[Source texts of formatted documents]
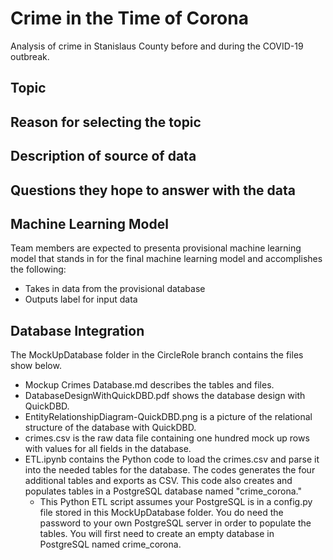 # Crime in the Time of Corona
Analysis of crime in Stanislaus County before and during the COVID-19 outbreak.

## Topic

## Reason for selecting the topic

## Description of source of data

## Questions they hope to answer with the data

## Machine Learning Model
Team members are expected to presenta  provisional machine learning model that stands in for the final machine learning model and accomplishes the following:
- Takes in data from the provisional database
- Outputs label for input data

## Database Integration
The MockUpDatabase folder in the CircleRole branch contains the files show below.
- Mockup Crimes Database.md describes the tables and files.
- DatabaseDesignWithQuickDBD.pdf shows the database design with QuickDBD.
- EntityRelationshipDiagram-QuickDBD.png is a picture of the relational structure of the database with QuickDBD.
- crimes.csv is the raw data file containing one hundred mock up rows with values for all fields in the database.
- ETL.ipynb contains the Python code to load the crimes.csv and parse it into the needed tables for the database. The codes generates the four additional tables and exports as CSV.   This code also creates and populates tables in a PostgreSQL database named "crime_corona." 
  - This Python ETL script assumes your PostgreSQL is in a config.py file stored in this MockUpDatabase folder.  You do need the password to your own PostgreSQL server in order to populate the tables. You will first need to create an empty database in PostgreSQL named crime_corona.
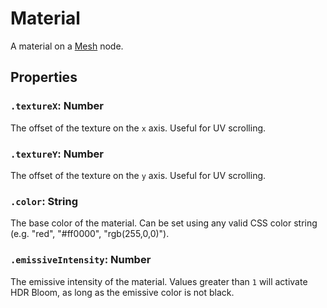 # Material

A material on a [Mesh](/docs/ref/Mesh.md) node.

## Properties

### `.textureX`: Number

The offset of the texture on the `x` axis. Useful for UV scrolling.

### `.textureY`: Number

The offset of the texture on the `y` axis. Useful for UV scrolling.

### `.color`: String

The base color of the material. Can be set using any valid CSS color string (e.g. "red", "#ff0000", "rgb(255,0,0)").

### `.emissiveIntensity`: Number

The emissive intensity of the material. Values greater than `1` will activate HDR Bloom, as long as the emissive color is not black.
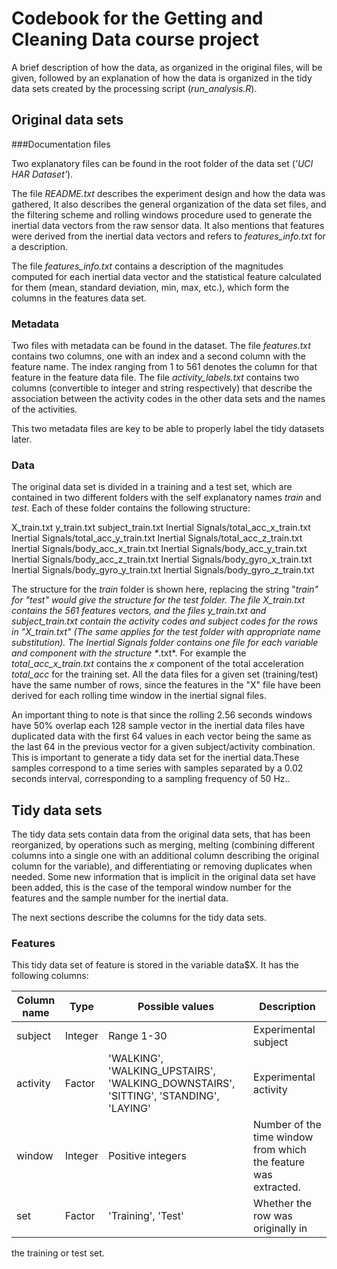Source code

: Codebook for the Getting and Cleaning Data course project
=========================================================

A brief description of how the data, as organized in the original files, will be
given, followed by an explanation of how the data is organized in the tidy data 
sets created by the processing script (*run_analysis.R*).

Original data sets
------------------

###Documentation files

Two explanatory files can be found in the root folder of the data set 
(*'UCI HAR Dataset'*). 

The file *README.txt* describes the experiment design 
and how the data was gathered, It also describes the general organization of 
the data set files, and the filtering scheme and rolling windows procedure used 
to generate the inertial data vectors from the raw sensor data. It also mentions
that features were derived from the inertial data vectors and refers to
*features_info.txt* for a description.
 
The file *features_info.txt* contains a description of the magnitudes computed
for each inertial data vector and the statistical feature calculated for them 
(mean, standard deviation, min, max, etc.), which form the columns in the 
features data set.

### Metadata

Two files with metadata can be found in the dataset. The file *features.txt*
contains two columns, one with an index and a second column with the feature
name. The index ranging from 1 to 561 denotes the column for that feature in
the feature data file. The file *activity_labels.txt* contains two columns
(convertible to integer and string respectively) that describe the association
between the activity codes in the other data sets and the names of the
activities.

This two metadata files are key to be able to properly label the tidy datasets 
later.

### Data

The original data set is divided in a training and a test set, which are
contained in two different folders with the self explanatory names *train* and
*test*. Each of these folder contains the following structure:

X_train.txt
y_train.txt
subject_train.txt
Inertial Signals/total_acc_x_train.txt
Inertial Signals/total_acc_y_train.txt
Inertial Signals/total_acc_z_train.txt
Inertial Signals/body_acc_x_train.txt
Inertial Signals/body_acc_y_train.txt
Inertial Signals/body_acc_z_train.txt
Inertial Signals/body_gyro_x_train.txt
Inertial Signals/body_gyro_y_train.txt
Inertial Signals/body_gyro_z_train.txt

The structure for the *train* folder is shown here, replacing the string 
"_train" for "_test" would give the structure for the *test* folder. The file
*X_train.txt* contains the 561 features vectors, and the files *y_train.txt* and
*subject_train.txt* contain the activity codes and subject codes for the rows in
"X_train.txt" (The same applies for the *test* folder with appropriate name
substitution). The *Inertial Signals* folder contains one file for each 
variable and component with the structure *<variable>_<component>_<set>.txt*.
For example the *total_acc_x_train.txt* contains the *x* component of the total 
acceleration *total_acc* for the training set. All the data files for a given
set (training/test) have the same number of rows, since the features in the "X"
file have been derived for each rolling time window in the inertial signal 
files.

An important thing to note is that since the rolling 2.56 seconds windows have 
50% overlap each 128 sample vector in the inertial data files have duplicated 
data with the first 64 values in each vector being the same as the last 64 in 
the previous vector for a given subject/activity combination. This is important 
to generate a tidy data set for the inertial data.These samples correspond to a 
time series with samples separated by a 0.02 seconds interval, corresponding to
a sampling frequency of 50 Hz..

Tidy data sets
--------------

The tidy data sets contain data from the original data sets, that has been 
reorganized, by operations such as merging, melting (combining different 
columns into a single one with an additional column describing the original
column for the variable), and differentiating or removing duplicates when
needed. Some new information that is implicit in the original data set have been
added, this is the case of the temporal window number for the features and the
sample number for the inertial data.  

The next sections describe the columns for the tidy data sets.

### Features

This tidy data set of feature is stored in the variable data$X. It has the
following columns:

| Column name | Type    | Possible values   | Description                      |
|-------------|---------|-------------------|----------------------------------|
| subject     | Integer | Range 1-30        | Experimental subject             |
| activity    | Factor  | 'WALKING', 'WALKING_UPSTAIRS', 'WALKING_DOWNSTAIRS', 'SITTING', 'STANDING', 'LAYING' | Experimental activity |
| window      | Integer | Positive integers | Number of the time window from which the feature was extracted. |
| set         | Factor  | 'Training', 'Test'| Whether the row was originally in
the training or test set.




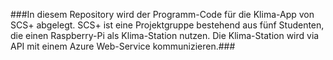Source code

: ###In diesem Repository wird der Programm-Code für die Klima-App von SCS+ abgelegt. 
SCS+ ist eine Projektgruppe bestehend aus fünf Studenten, die einen Raspberry-Pi als Klima-Station nutzen. 
Die Klima-Station wird via API mit einem Azure Web-Service kommunizieren.###
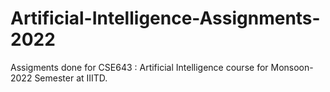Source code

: # Artificial-Intelligence-Assignments-2022

Assigments done for CSE643 : Artificial Intelligence course for Monsoon-2022 Semester at IIITD.
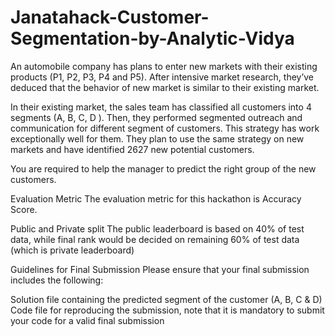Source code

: # Janatahack-Customer-Segmentation-by-Analytic-Vidya

An automobile company has plans to enter new markets with their existing products (P1, P2, P3, P4 and P5). After intensive market research, they’ve deduced that the behavior of
new market is similar to their existing market. 

In their existing market, the sales team has classified all customers into 4 segments (A, B, C, D ). Then, they performed segmented outreach and communication for different 
segment of customers. This strategy has work exceptionally well for them. They plan to use the same strategy on new markets and have identified 2627 new potential customers. 

You are required to help the manager to predict the right group of the new customers.

Evaluation Metric
The evaluation metric for this hackathon is Accuracy Score.


Public and Private split
The public leaderboard is based on 40% of test data, while final rank would be decided on remaining 60% of test data (which is private leaderboard)

 
Guidelines for Final Submission
Please ensure that your final submission includes the following:

Solution file containing the predicted segment of the customer (A, B, C & D)
Code file for reproducing the submission, note that it is mandatory to submit your code for a valid final submission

**Exercise goal:** Quote the records above exactly, from the first line through the line containing "## Machine Learning Model", and leave out the pictures.

**Solution below:**
 # Crime in the Time of Corona
Analysis of crime in Stanislaus County before and during the COVID-19 outbreak.

## Topic

## Reason for selecting the topic

## Description of source of data

## Questions they hope to answer with the data

## Machine Learning Model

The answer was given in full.